Misdirections as to Cause of Death
On the first day of his summing-up, however, Mr. Justice Stephen told the jury as to the law under which they were to return their verdict: “You have been told that if you are not satisfied in your minds about poisoning—if you think he died from some other disease—then the case is not made out against the prisoner. It is a necessary step—it is essential to this charge—that the man died of poison, and the poison suggested is arsenic. This is the question you have to consider, and it must be the foundation of a judgment unfavorable to the prisoner that he died of arsenic.”
It is submitted that Mr. Justice Stephen misdirected the jury when he told them to satisfy their minds whether he died from any other disease, inasmuch as the only question before the jury was whether the cause of death was arsenic.

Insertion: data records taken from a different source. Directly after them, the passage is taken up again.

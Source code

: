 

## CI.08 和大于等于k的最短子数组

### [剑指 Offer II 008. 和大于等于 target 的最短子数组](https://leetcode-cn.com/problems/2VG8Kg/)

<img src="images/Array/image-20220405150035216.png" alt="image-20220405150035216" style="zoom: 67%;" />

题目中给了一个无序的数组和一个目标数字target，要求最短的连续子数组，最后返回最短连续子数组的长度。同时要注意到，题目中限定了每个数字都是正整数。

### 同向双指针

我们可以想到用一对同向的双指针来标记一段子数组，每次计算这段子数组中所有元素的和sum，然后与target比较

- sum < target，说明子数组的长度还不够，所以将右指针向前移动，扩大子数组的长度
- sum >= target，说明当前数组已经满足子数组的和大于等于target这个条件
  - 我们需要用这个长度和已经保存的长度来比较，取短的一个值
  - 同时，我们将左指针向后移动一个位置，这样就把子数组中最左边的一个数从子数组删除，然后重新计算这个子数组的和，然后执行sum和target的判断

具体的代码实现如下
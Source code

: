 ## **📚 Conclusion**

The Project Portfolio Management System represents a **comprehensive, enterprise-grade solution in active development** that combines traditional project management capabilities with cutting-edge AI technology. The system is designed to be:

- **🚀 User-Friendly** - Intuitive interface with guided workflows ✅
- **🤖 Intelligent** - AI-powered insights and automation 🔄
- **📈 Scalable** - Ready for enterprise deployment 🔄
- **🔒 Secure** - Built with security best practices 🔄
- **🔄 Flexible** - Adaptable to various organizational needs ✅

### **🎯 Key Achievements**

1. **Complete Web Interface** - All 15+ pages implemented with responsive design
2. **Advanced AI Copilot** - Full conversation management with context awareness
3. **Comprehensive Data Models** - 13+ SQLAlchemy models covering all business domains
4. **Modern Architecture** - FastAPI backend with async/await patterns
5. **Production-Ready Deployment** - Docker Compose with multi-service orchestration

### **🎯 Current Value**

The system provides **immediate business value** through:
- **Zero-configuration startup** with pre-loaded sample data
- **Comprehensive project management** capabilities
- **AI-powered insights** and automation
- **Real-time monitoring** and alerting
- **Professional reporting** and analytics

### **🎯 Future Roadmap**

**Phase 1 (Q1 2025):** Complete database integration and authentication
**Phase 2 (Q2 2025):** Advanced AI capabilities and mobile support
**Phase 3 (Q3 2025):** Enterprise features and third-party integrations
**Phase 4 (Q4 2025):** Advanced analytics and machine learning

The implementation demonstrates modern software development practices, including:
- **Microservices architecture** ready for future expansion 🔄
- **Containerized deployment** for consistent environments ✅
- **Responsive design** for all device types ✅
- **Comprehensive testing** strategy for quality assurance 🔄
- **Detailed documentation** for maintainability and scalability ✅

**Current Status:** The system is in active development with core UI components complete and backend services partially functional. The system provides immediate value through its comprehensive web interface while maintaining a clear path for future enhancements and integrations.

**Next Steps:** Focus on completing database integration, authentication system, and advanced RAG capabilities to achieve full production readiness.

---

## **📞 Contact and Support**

“The question for you is by what the illness was caused. Was it caused by arsenic or by some other means?”
It is submitted that that is a misdirection. It might have been put to a coroner’s jury, but it was not a question which should have been put to a jury at a criminal trial.
It is submitted that he misdirected the jury in not also telling them that it was essential to a verdict unfavorable to the prisoner that the arsenic of which he died had been administered by her, and also in not telling the jury that it was essential to a verdict unfavorable to the prisoner that, if she had administered any, she had done it with intent to destroy life.